** Description of the task **
Every record here needs to be written out again exactly.

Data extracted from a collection
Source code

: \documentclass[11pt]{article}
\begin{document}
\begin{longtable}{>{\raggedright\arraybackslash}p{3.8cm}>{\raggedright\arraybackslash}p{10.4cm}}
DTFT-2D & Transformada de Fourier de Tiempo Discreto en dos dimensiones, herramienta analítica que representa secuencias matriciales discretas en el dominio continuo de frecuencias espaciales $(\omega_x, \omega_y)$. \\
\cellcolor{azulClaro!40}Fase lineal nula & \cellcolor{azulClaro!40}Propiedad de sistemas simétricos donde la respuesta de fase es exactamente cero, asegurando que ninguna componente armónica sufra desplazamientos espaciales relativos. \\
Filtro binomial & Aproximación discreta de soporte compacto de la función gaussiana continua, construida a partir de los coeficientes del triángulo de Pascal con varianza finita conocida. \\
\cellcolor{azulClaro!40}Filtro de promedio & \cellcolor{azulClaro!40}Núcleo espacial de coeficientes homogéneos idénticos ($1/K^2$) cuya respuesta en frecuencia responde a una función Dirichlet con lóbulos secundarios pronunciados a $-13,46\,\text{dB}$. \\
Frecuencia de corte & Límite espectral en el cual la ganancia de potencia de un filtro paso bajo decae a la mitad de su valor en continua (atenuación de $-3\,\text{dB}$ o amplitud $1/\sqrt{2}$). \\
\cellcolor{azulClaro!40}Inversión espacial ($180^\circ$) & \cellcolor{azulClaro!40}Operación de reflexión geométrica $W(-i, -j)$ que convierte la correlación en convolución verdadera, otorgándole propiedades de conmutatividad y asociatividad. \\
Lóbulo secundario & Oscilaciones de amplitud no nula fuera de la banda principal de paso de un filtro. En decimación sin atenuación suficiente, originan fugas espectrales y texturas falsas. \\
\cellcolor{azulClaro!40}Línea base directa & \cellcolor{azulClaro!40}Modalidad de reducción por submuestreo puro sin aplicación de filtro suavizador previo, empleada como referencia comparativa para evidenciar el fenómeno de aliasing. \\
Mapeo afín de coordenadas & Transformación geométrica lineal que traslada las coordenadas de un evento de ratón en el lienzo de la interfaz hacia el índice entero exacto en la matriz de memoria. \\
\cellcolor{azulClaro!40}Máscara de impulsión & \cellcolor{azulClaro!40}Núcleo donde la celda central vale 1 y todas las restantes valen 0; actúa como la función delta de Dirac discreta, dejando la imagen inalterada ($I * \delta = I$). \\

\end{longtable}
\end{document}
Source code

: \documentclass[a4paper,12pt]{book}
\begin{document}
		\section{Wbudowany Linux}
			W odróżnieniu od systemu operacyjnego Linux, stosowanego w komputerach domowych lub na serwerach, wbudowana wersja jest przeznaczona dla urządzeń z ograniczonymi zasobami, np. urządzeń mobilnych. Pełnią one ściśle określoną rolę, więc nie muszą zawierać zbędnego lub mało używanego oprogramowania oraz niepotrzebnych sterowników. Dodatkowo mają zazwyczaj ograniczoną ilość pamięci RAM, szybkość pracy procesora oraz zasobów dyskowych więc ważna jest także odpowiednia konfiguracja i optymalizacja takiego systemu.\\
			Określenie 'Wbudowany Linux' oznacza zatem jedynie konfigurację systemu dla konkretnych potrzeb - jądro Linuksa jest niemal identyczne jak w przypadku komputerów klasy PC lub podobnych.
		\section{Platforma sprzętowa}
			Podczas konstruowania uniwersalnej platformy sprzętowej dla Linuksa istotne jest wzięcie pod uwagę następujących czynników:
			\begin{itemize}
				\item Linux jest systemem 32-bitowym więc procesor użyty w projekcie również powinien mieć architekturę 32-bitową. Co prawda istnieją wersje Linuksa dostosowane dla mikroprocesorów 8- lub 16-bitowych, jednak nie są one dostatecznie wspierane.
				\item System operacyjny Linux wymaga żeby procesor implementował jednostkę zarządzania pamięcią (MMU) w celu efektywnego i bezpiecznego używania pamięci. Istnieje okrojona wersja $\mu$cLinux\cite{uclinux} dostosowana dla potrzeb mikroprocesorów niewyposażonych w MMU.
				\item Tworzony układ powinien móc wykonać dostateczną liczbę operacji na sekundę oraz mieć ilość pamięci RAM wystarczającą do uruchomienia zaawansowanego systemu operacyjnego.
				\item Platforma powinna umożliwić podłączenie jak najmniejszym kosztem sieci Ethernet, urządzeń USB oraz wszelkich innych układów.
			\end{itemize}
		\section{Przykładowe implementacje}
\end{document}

** Solved problem **
Source code

: \documentclass[11pt]{article}
\begin{document}
\begin{longtable}{>{\raggedright\arraybackslash}p{3.8cm}>{\raggedright\arraybackslash}p{10.4cm}}
DTFT-2D & Transformada de Fourier de Tiempo Discreto en dos dimensiones, herramienta analítica que representa secuencias matriciales discretas en el dominio continuo de frecuencias espaciales $(\omega_x, \omega_y)$. \\
\cellcolor{azulClaro!40}Fase lineal nula & \cellcolor{azulClaro!40}Propiedad de sistemas simétricos donde la respuesta de fase es exactamente cero, asegurando que ninguna componente armónica sufra desplazamientos espaciales relativos. \\
Filtro binomial & Aproximación discreta de soporte compacto de la función gaussiana continua, construida a partir de los coeficientes del triángulo de Pascal con varianza finita conocida. \\
\cellcolor{azulClaro!40}Filtro de promedio & \cellcolor{azulClaro!40}Núcleo espacial de coeficientes homogéneos idénticos ($1/K^2$) cuya respuesta en frecuencia responde a una función Dirichlet con lóbulos secundarios pronunciados a $-13,46\,\text{dB}$. \\
Frecuencia de corte & Límite espectral en el cual la ganancia de potencia de un filtro paso bajo decae a la mitad de su valor en continua (atenuación de $-3\,\text{dB}$ o amplitud $1/\sqrt{2}$). \\
\cellcolor{azulClaro!40}Inversión espacial ($180^\circ$) & \cellcolor{azulClaro!40}Operación de reflexión geométrica $W(-i, -j)$ que convierte la correlación en convolución verdadera, otorgándole propiedades de conmutatividad y asociatividad. \\
Lóbulo secundario & Oscilaciones de amplitud no nula fuera de la banda principal de paso de un filtro. En decimación sin atenuación suficiente, originan fugas espectrales y texturas falsas. \\
\cellcolor{azulClaro!40}Línea base directa & \cellcolor{azulClaro!40}Modalidad de reducción por submuestreo puro sin aplicación de filtro suavizador previo, empleada como referencia comparativa para evidenciar el fenómeno de aliasing. \\
Mapeo afín de coordenadas & Transformación geométrica lineal que traslada las coordenadas de un evento de ratón en el lienzo de la interfaz hacia el índice entero exacto en la matriz de memoria. \\
\cellcolor{azulClaro!40}Máscara de impulsión & \cellcolor{azulClaro!40}Núcleo donde la celda central vale 1 y todas las restantes valen 0; actúa como la función delta de Dirac discreta, dejando la imagen inalterada ($I * \delta = I$). \\

\end{longtable}
\end{document}
Source code

: \documentclass[a4paper,12pt]{book}
\begin{document}
		\section{Wbudowany Linux}
			W odróżnieniu od systemu operacyjnego Linux, stosowanego w komputerach domowych lub na serwerach, wbudowana wersja jest przeznaczona dla urządzeń z ograniczonymi zasobami, np. urządzeń mobilnych. Pełnią one ściśle określoną rolę, więc nie muszą zawierać zbędnego lub mało używanego oprogramowania oraz niepotrzebnych sterowników. Dodatkowo mają zazwyczaj ograniczoną ilość pamięci RAM, szybkość pracy procesora oraz zasobów dyskowych więc ważna jest także odpowiednia konfiguracja i optymalizacja takiego systemu.\\
			Określenie 'Wbudowany Linux' oznacza zatem jedynie konfigurację systemu dla konkretnych potrzeb - jądro Linuksa jest niemal identyczne jak w przypadku komputerów klasy PC lub podobnych.
		\section{Platforma sprzętowa}
			Podczas konstruowania uniwersalnej platformy sprzętowej dla Linuksa istotne jest wzięcie pod uwagę następujących czynników:
			\begin{itemize}
				\item Linux jest systemem 32-bitowym więc procesor użyty w projekcie również powinien mieć architekturę 32-bitową. Co prawda istnieją wersje Linuksa dostosowane dla mikroprocesorów 8- lub 16-bitowych, jednak nie są one dostatecznie wspierane.
				\item System operacyjny Linux wymaga żeby procesor implementował jednostkę zarządzania pamięcią (MMU) w celu efektywnego i bezpiecznego używania pamięci. Istnieje okrojona wersja $\mu$cLinux\cite{uclinux} dostosowana dla potrzeb mikroprocesorów niewyposażonych w MMU.
				\item Tworzony układ powinien móc wykonać dostateczną liczbę operacji na sekundę oraz mieć ilość pamięci RAM wystarczającą do uruchomienia zaawansowanego systemu operacyjnego.
				\item Platforma powinna umożliwić podłączenie jak najmniejszym kosztem sieci Ethernet, urządzeń USB oraz wszelkich innych układów.
			\end{itemize}
		\section{Przykładowe implementacje}
\end{document}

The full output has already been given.